In the run-up to the 350th coronation ceremony of Chhatrapati Shivaji Maharaj, Maharashtra governor Ramesh Bais on Friday asked the government to take up a project to develop a tourism circuit on the life and times of the legendary Maratha warrior - an important figure of Indian history.
Shivaji Maharaj (19 February 1630 – 3 April 1680) was coronated in Raigad Fort on June 6, 1674 - and it is from here he laid the foundation of ‘Hindavi-swaraj’ or self-rule of Hindu people.
The coronation of Shivaji Maharaj is an important landmark in the history of the Indian subcontinent.
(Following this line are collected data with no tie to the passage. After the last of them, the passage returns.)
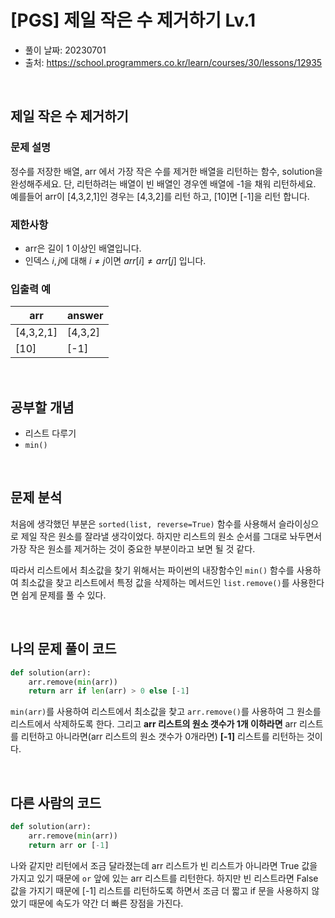 # [PGS] 제일 작은 수 제거하기 Lv.1

- 풀이 날짜: 20230701
- 출처: <https://school.programmers.co.kr/learn/courses/30/lessons/12935>

<br />

## 제일 작은 수 제거하기

### 문제 설명

정수를 저장한 배열, arr 에서 가장 작은 수를 제거한 배열을 리턴하는 함수, solution을 완성해주세요. 단, 리턴하려는 배열이 빈 배열인 경우엔 배열에 -1을 채워 리턴하세요. 예를들어 arr이 [4,3,2,1]인 경우는 [4,3,2]를 리턴 하고, [10]면 [-1]을 리턴 합니다.

### 제한사항

- arr은 길이 1 이상인 배열입니다.
- 인덱스 $i, j$에 대해 $i \neq j$이면 $arr[i] \neq arr[j]$ 입니다.

### 입출력 예

| arr       | answer  |
| --------- | ------- |
| [4,3,2,1] | [4,3,2] |
| [10]      | [-1]    |

<br />

## 공부할 개념

- 리스트 다루기
- `min()`

<br />

## 문제 분석

처음에 생각했던 부분은 `sorted(list, reverse=True)` 함수를 사용해서 슬라이싱으로 제일 작은 원소를 잘라낼 생각이었다. 하지만 리스트의 원소 순서를 그대로 놔두면서 가장 작은 원소를 제거하는 것이 중요한 부분이라고 보면 될 것 같다.

따라서 리스트에서 최소값을 찾기 위해서는 파이썬의 내장함수인 `min()` 함수를 사용하여 최소값을 찾고 리스트에서 특정 값을 삭제하는 메서드인 `list.remove()`를 사용한다면 쉽게 문제를 풀 수 있다.

<br />

## 나의 문제 풀이 코드

```python
def solution(arr):
    arr.remove(min(arr))
    return arr if len(arr) > 0 else [-1]
```

`min(arr)`를 사용하여 리스트에서 최소값을 찾고 `arr.remove()`를 사용하여 그 원소를 리스트에서 삭제하도록 한다. 그리고 **arr 리스트의 원소 갯수가 1개 이하라면** arr 리스트를 리턴하고 아니라면(arr 리스트의 원소 갯수가 0개라면) **[-1]** 리스트를 리턴하는 것이다.

<br />

## 다른 사람의 코드

```python
def solution(arr):
    arr.remove(min(arr))
    return arr or [-1]
```

나와 같지만 리턴에서 조금 달라졌는데 arr 리스트가 빈 리스트가 아니라면 True 값을 가지고 있기 때문에 `or` 앞에 있는 arr 리스트를 리턴한다. 하지만 빈 리스트라면 False 값을 가지기 때문에 [-1] 리스트를 리턴하도록 하면서 조금 더 짧고 if 문을 사용하지 않았기 때문에 속도가 약간 더 빠른 장점을 가진다.
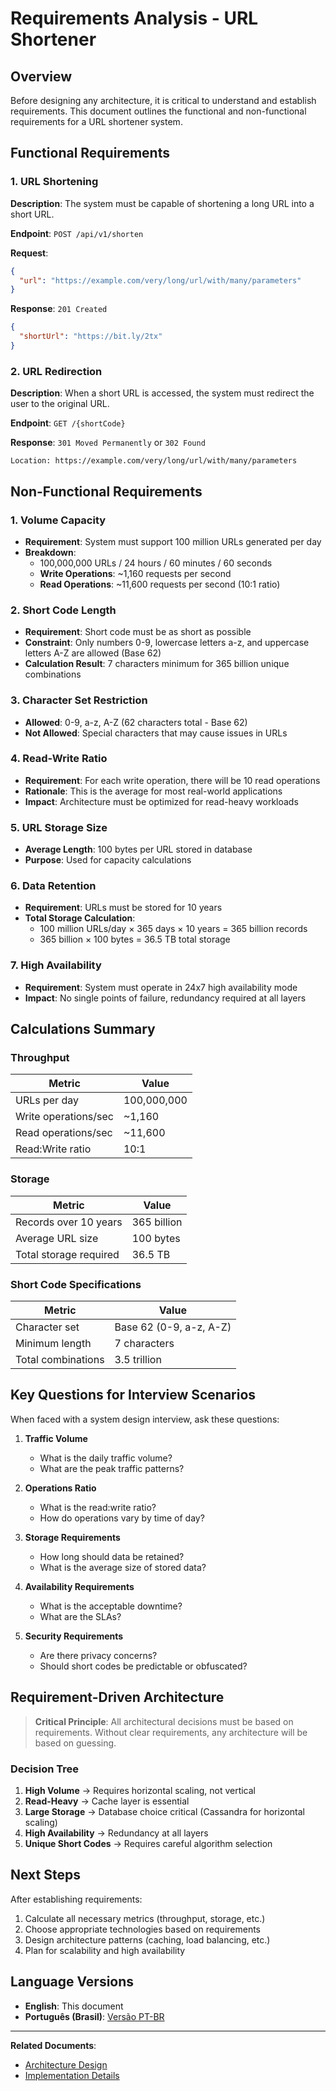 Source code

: # Requirements Analysis - URL Shortener

## Overview

Before designing any architecture, it is critical to understand and establish requirements. This document outlines the functional and non-functional requirements for a URL shortener system.

## Functional Requirements

### 1. URL Shortening
**Description**: The system must be capable of shortening a long URL into a short URL.

**Endpoint**: `POST /api/v1/shorten`

**Request**:
```json
{
  "url": "https://example.com/very/long/url/with/many/parameters"
}
```

**Response**: `201 Created`
```json
{
  "shortUrl": "https://bit.ly/2tx"
}
```

### 2. URL Redirection
**Description**: When a short URL is accessed, the system must redirect the user to the original URL.

**Endpoint**: `GET /{shortCode}`

**Response**: `301 Moved Permanently` or `302 Found`
```
Location: https://example.com/very/long/url/with/many/parameters
```

## Non-Functional Requirements

### 1. Volume Capacity
- **Requirement**: System must support 100 million URLs generated per day
- **Breakdown**:
  - 100,000,000 URLs / 24 hours / 60 minutes / 60 seconds
  - **Write Operations**: ~1,160 requests per second
  - **Read Operations**: ~11,600 requests per second (10:1 ratio)

### 2. Short Code Length
- **Requirement**: Short code must be as short as possible
- **Constraint**: Only numbers 0-9, lowercase letters a-z, and uppercase letters A-Z are allowed (Base 62)
- **Calculation Result**: 7 characters minimum for 365 billion unique combinations

### 3. Character Set Restriction
- **Allowed**: 0-9, a-z, A-Z (62 characters total - Base 62)
- **Not Allowed**: Special characters that may cause issues in URLs

### 4. Read-Write Ratio
- **Requirement**: For each write operation, there will be 10 read operations
- **Rationale**: This is the average for most real-world applications
- **Impact**: Architecture must be optimized for read-heavy workloads

### 5. URL Storage Size
- **Average Length**: 100 bytes per URL stored in database
- **Purpose**: Used for capacity calculations

### 6. Data Retention
- **Requirement**: URLs must be stored for 10 years
- **Total Storage Calculation**:
  - 100 million URLs/day × 365 days × 10 years = 365 billion records
  - 365 billion × 100 bytes = 36.5 TB total storage

### 7. High Availability
- **Requirement**: System must operate in 24x7 high availability mode
- **Impact**: No single points of failure, redundancy required at all layers

## Calculations Summary

### Throughput
| Metric | Value |
|--------|-------|
| URLs per day | 100,000,000 |
| Write operations/sec | ~1,160 |
| Read operations/sec | ~11,600 |
| Read:Write ratio | 10:1 |

### Storage
| Metric | Value |
|--------|-------|
| Records over 10 years | 365 billion |
| Average URL size | 100 bytes |
| Total storage required | 36.5 TB |

### Short Code Specifications
| Metric | Value |
|--------|-------|
| Character set | Base 62 (0-9, a-z, A-Z) |
| Minimum length | 7 characters |
| Total combinations | 3.5 trillion |

## Key Questions for Interview Scenarios

When faced with a system design interview, ask these questions:

1. **Traffic Volume**
   - What is the daily traffic volume?
   - What are the peak traffic patterns?

2. **Operations Ratio**
   - What is the read:write ratio?
   - How do operations vary by time of day?

3. **Storage Requirements**
   - How long should data be retained?
   - What is the average size of stored data?

4. **Availability Requirements**
   - What is the acceptable downtime?
   - What are the SLAs?

5. **Security Requirements**
   - Are there privacy concerns?
   - Should short codes be predictable or obfuscated?

## Requirement-Driven Architecture

> **Critical Principle**: All architectural decisions must be based on requirements. Without clear requirements, any architecture will be based on guessing.

### Decision Tree

1. **High Volume** → Requires horizontal scaling, not vertical
2. **Read-Heavy** → Cache layer is essential
3. **Large Storage** → Database choice critical (Cassandra for horizontal scaling)
4. **High Availability** → Redundancy at all layers
5. **Unique Short Codes** → Requires careful algorithm selection

## Next Steps

After establishing requirements:
1. Calculate all necessary metrics (throughput, storage, etc.)
2. Choose appropriate technologies based on requirements
3. Design architecture patterns (caching, load balancing, etc.)
4. Plan for scalability and high availability

## Language Versions
- **English**: This document
- **Português (Brasil)**: [Versão PT-BR](./pt-br/requirements-analysis.pt-br.md)

---

**Related Documents**:
- [Architecture Design](architecture-design.md)
- [Implementation Details](implementation-details.md)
The 350th anniversary of the coronation would be celebrated at the Raigad Fort in a big way.
Ahead of the event, the governor flagged off the Sahastra Jal Kalash Yatra from Raj Bhavan in Mumbai to the Raigad Fort in the presence of the state’s cultural affairs minister Sudhir Mungantiwar.
The water from the Jal Kalash collected from various rivers across the country will be used for the 350th coronation ceremony.
“We must develop a Chhatrapati Shivaji Maharaj circuit,” Bais said.
A series of events have also been planned at the Raigad Fort.
Once impregnable by military standards, the Raigad Fort - in the Sahyadri mountain ranges - is an ideal representation of the intelligent Maratha architecture in the 17th century. One of the strongest forts in the Deccan Plateau and known as ‘Gibraltar of the East’ or ‘Durg Raj’, the King of Forts.
Earlier known as Rairi, Shivaji Maharaj seized the fort from Chandrarao More in 1656. For over a decade, it was renovated and strengthened. The villages of Pachad and Raigadwadi are located at the base of the fort.
After the death of Shivaji and thereafter the killing of his son Sambhaji Maharaj in 1689, the fort was captured by Mughals under Aurangzeb in 1818, and later it was the target of an armed expedition of the British East India Company.